Usage Notes - Teradata Database

SQL Data Manipulation Language

Product
Teradata Database
Release Number
16.10
Published
June 2017
Language
English (United States)
Last Update
2018-04-25
dita:mapPath
psg1480972718197.ditamap
dita:ditavalPath
changebar_rev_16_10_exclude_audience_ie.ditaval
dita:id
B035-1146
lifecycle
previous
Product Category
Teradata® Database

EXPLAIN and the USING Request Modifier

If you specify both an EXPLAIN request modifier and a USING request modifier for the same request, the EXPLAIN modifier must precede the USING modifier. See USING Request Modifier. A dynamic plan cannot be displayed for requests with a USING request modifier.

Capturing EXPLAIN Text Output in XML Format

The IN XML option returns the EXPLAIN text as XML text rather than as plain English text. See SQL Request and Transaction Processing, B035-1142 for the XML plan attributes and the XML schema used by the XML output produced by the IN XML option.

The EXPLAIN IN XML request modifier can also specify that the output be returned in one of two possible formats:
  • As XML text with any associated DDL text. You specify this with the IN XML option.
  • As XML text, but without any associated DDL text. You specify this with the IN XML NODDLTEXT option.

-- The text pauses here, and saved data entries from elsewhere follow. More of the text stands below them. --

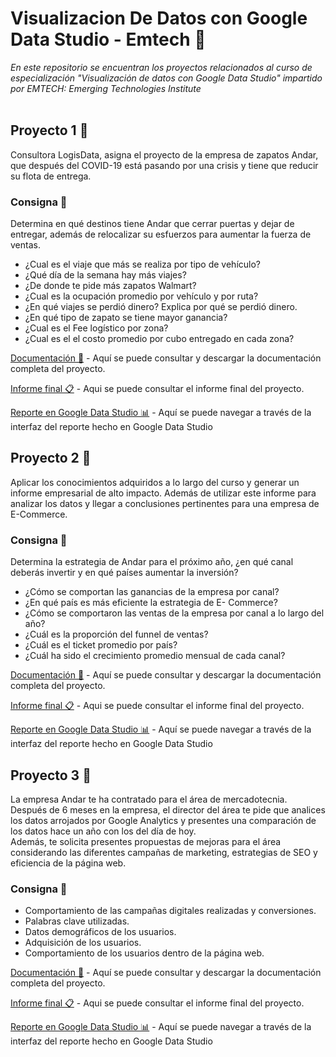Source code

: # Visualizacion De Datos con Google Data Studio - Emtech 🏫
_En este repositorio se encuentran los proyectos relacionados al curso de especialización  "Visualización de datos con Google Data Studio" impartido por EMTECH: Emerging Technologies Institute_
<br/><br/>

## Proyecto 1 📝
Consultora LogisData, asigna el proyecto de la empresa de zapatos Andar, que después del COVID-19 está pasando por una crisis y tiene que reducir su flota de entrega.

### Consigna 📌
Determina en qué destinos tiene Andar que cerrar puertas y dejar de entregar, además de relocalizar su esfuerzos para aumentar la fuerza de ventas.
<br/>

* ¿Cual es el viaje que más se realiza por tipo de vehículo?
* ¿Qué día de la semana hay más viajes?
* ¿De donde te pide más zapatos Walmart?
* ¿Cual es la ocupación promedio por vehículo y por ruta?
* ¿En qué viajes se perdió dinero? Explica por qué se perdió dinero.
* ¿En qué tipo de zapato se tiene mayor ganancia?
* ¿Cual es el Fee logístico por zona? 
* ¿Cual es el el costo promedio por cubo entregado en cada zona?

[Documentación 📂](https://github.com/EliasBautista/Curso_Emtech/blob/master/Requerimientos/ProyectoFinal1.pdf) - Aquí se puede consultar y descargar la documentación completa del proyecto.

[Informe final 📋](https://github.com/EliasBautista/Curso_Emtech/blob/master/Datos/Listas.py) - Aqui se puede consultar el informe final del proyecto.

[Reporte en Google Data Studio 📊](https://lookerstudio.google.com/reporting/95d3547d-8c1b-412b-bb08-32ae1d19ae1f) - Aquí se puede navegar a través de la interfaz del reporte hecho en Google Data Studio

## Proyecto 2 📝
Aplicar los conocimientos adquiridos a lo largo del 
curso y generar un informe empresarial de alto impacto. Además de utilizar este informe para analizar los datos y llegar a conclusiones pertinentes para una empresa de E-Commerce. 

### Consigna 📌
Determina la estrategia de Andar para el próximo 
año, ¿en qué canal deberás invertir y en qué países 
aumentar la inversión?
<br/>

* ¿Cómo se comportan las ganancias de la empresa por canal?
* ¿En qué país es más eficiente la estrategia de E- Commerce?
* ¿Cómo se comportaron las ventas de la empresa por canal a lo largo del año?
* ¿Cuál es la proporción del funnel de ventas?
* ¿Cuál es el ticket promedio por país?
* ¿Cuál ha sido el crecimiento promedio mensual de cada canal?

[Documentación 📂](https://github.com/EliasBautista/Curso_Emtech/blob/master/Requerimientos/ProyectoFinal1.pdf) - Aquí se puede consultar y descargar la documentación completa del proyecto.

[Informe final 📋](https://github.com/EliasBautista/Curso_Emtech/blob/master/Datos/Listas.py) - Aqui se puede consultar el informe final del proyecto.

[Reporte en Google Data Studio 📊](https://lookerstudio.google.com/s/sW9BpCKkC5c) - Aquí se puede navegar a través de la interfaz del reporte hecho en Google Data Studio

## Proyecto 3 📝
La empresa Andar te ha contratado para el área de 
mercadotecnia. Después de 6 meses en la empresa, 
el director del área te pide que analices los datos 
arrojados por Google Analytics y presentes una 
comparación de los datos hace un año con los del 
día de hoy. <br/>
Además, te solicita presentes propuestas de mejoras 
para el área considerando las diferentes campañas 
de marketing, estrategias de SEO y eficiencia de la 
página web.

### Consigna 📌

* Comportamiento de las campañas digitales realizadas y conversiones.
* Palabras clave utilizadas.
* Datos demográficos de los usuarios.
* Adquisición de los usuarios.
* Comportamiento de los usuarios dentro de la página web.

[Documentación 📂](https://github.com/EliasBautista/Curso_Emtech/blob/master/Requerimientos/ProyectoFinal1.pdf) - Aquí se puede consultar y descargar la documentación completa del proyecto.

[Informe final 📋](https://github.com/EliasBautista/Curso_Emtech/blob/master/Datos/Listas.py) - Aqui se puede consultar el informe final del proyecto.

[Reporte en Google Data Studio 📊](https://lookerstudio.google.com/s/gSLOm5A0FGA) - Aquí se puede navegar a través de la interfaz del reporte hecho en Google Data Studio
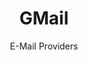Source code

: ---
title: GMail
subtitle: E-Mail Providers
provider: google
order:
    - tutanota
    - protonmail
    - posteo
    - fastmail
    - soverin
    - thexyz
    - kolab-now
    - mailbox-org
aliases:
    - /ethical-alternatives-to-gmail-yahoo-mail-and-outlook/
---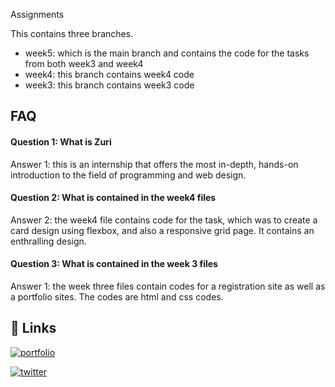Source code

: Assignments

This contains three branches.
- week5: which is the main branch and contains the code for the tasks from both week3 and week4
- week4: this branch contains week4 code
- week3: this branch contains week3 code

## FAQ

#### Question 1: What is Zuri

Answer 1: this is an internship that offers the most in-depth, hands-on introduction to the field of programming and web design.

#### Question 2: What is contained in the week4 files

Answer 2: the week4 file contains code for the task, which was to create a card design using flexbox, and also a responsive grid page. It contains an enthralling design.

#### Question 3: What is contained in the week 3 files

Answer 1: the week three files contain codes for a registration site as well as a portfolio sites. The codes are html and css codes.


## 🔗 Links
[![portfolio](https://img.shields.io/badge/my_portfolio-000?style=for-the-badge&logo=ko-fi&logoColor=white)](https://replit.com/@UdehHarrision)

[![twitter](https://img.shields.io/badge/twitter-1DA1F2?style=for-the-badge&logo=twitter&logoColor=white)](https://twitter.com/udeh_harrison)

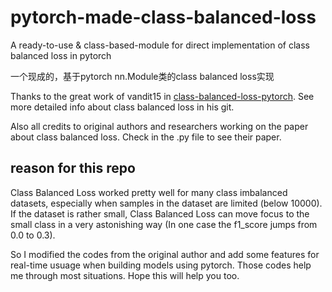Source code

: # pytorch-made-class-balanced-loss
A ready-to-use &amp; class-based-module for direct implementation of class balanced loss in pytorch

一个现成的，基于pytorch nn.Module类的class balanced loss实现

Thanks to the great work of vandit15 in [class-balanced-loss-pytorch](https://github.com/vandit15/Class-balanced-loss-pytorch). See more detailed info about class balanced loss in his git.

Also all credits to original authors and researchers working on the paper about class balanced loss. Check in the .py file to see their paper.

## reason for this repo
Class Balanced Loss worked pretty well for many class imbalanced datasets, especially when samples in the dataset are limited (below 10000). If the dataset is rather small, Class Balanced Loss can move focus to the small class in a very astonishing way (In one case the f1_score jumps from 0.0 to 0.3).

So I modified the codes from the original author and add some features for real-time usuage when building models using pytorch. Those codes help me through most situations. Hope this will help you too.
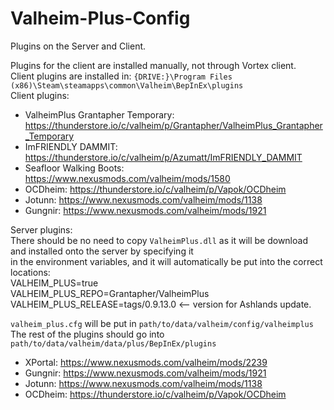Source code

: # Valheim-Plus-Config

Plugins on the Server and Client.

Plugins for the client are installed manually, not through Vortex client.\
Client plugins are installed in: `{DRIVE:}\Program Files (x86)\Steam\steamapps\common\Valheim\BepInEx\plugins`\
Client plugins:
- ValheimPlus Grantapher Temporary: https://thunderstore.io/c/valheim/p/Grantapher/ValheimPlus_Grantapher_Temporary
- ImFRIENDLY DAMMIT: https://thunderstore.io/c/valheim/p/Azumatt/ImFRIENDLY_DAMMIT
- Seafloor Walking Boots: https://www.nexusmods.com/valheim/mods/1580
- OCDheim: https://thunderstore.io/c/valheim/p/Vapok/OCDheim
- Jotunn: https://www.nexusmods.com/valheim/mods/1138
- Gungnir: https://www.nexusmods.com/valheim/mods/1921


Server plugins:\
There should be no need to copy `ValheimPlus.dll` as it will be download and installed onto the server by specifying it\
in the environment variables, and it will automatically be put into the correct locations:\
VALHEIM_PLUS=true\
VALHEIM_PLUS_REPO=Grantapher/ValheimPlus\
VALHEIM_PLUS_RELEASE=tags/0.9.13.0 <-- version for Ashlands update.

`valheim_plus.cfg` will be put in `path/to/data/valheim/config/valheimplus`\
The rest of the plugins should go into `path/to/data/valheim/data/plus/BepInEx/plugins`
- XPortal: https://www.nexusmods.com/valheim/mods/2239
- Gungnir: https://www.nexusmods.com/valheim/mods/1921
- Jotunn: https://www.nexusmods.com/valheim/mods/1138
- OCDheim: https://thunderstore.io/c/valheim/p/Vapok/OCDheim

A complementary option for the BEGIN QUERY LOGGING and REPLACE QUERY LOGGING statements optionally creates a compact XML version of the information that can be stored in a DBQL table. See “BEGIN QUERY LOGGING” and “REPLACE QUERY LOGGING” in SQL Data Definition Language - Syntax and Examples, B035-1144.

EXPLAIN Report Overview

EXPLAIN provides a summary of the access and join plans generated by the Optimizer for the query SQL requests. The report details which indexes would be used to process the request, identifies any intermediate spools that would be generated, indicates the types of join to be performed, shows whether the requests in a transaction would be dispatched in parallel, and so on.

When you perform an EXPLAIN against any SQL request, that request is parsed and optimized, and the plan generated by the Optimizer is returned to the requestor in the form of a text file that explains the steps of the plan for the request. The EXPLAIN report reproduces the execution strategy determined by the Optimizer, but does not explain why it makes the choices it does.

EXPLAIN helps you to evaluate complex queries and to develop alternative, more efficient, processing strategies.

Only the first 255 characters of a conditional expression are displayed in an EXPLAIN. The entire conditional expression is enclosed in APOSTROPHE characters.

Although the times reported in the EXPLAIN output are presented in units of seconds, they are actually arbitrary units of time. These numbers are valuable because they permit you to compare alternate coding formulations of the same query with respect to relative performance, but do not correlate with clock time. Times and row estimates are not reported for some steps.

Save the EXPLAIN results for future reference.

Substitute Characters in Object Names and Literals Returned in an EXPLAIN Report

If an object name or literal returned in an EXPLAIN report includes a character not in the the session character set, or is otherwise unprintable, the name or literal is shown as a UNICODE delimited identifier or literal.

Each non-representable character is escaped to its hexadecimal equivalent.

The system uses BACKSLASH (U+005C), if available, as the escape character. If BACKSLASH is not available:
  • If either YEN SIGN (U+00A5) or WON SIGN (U+20A9) replaces BACKSLASH in the session character set, the system uses the replacement as the escape character.
  • If none of the preceding characters is available, the system uses NUMBER SIGN (U+0023).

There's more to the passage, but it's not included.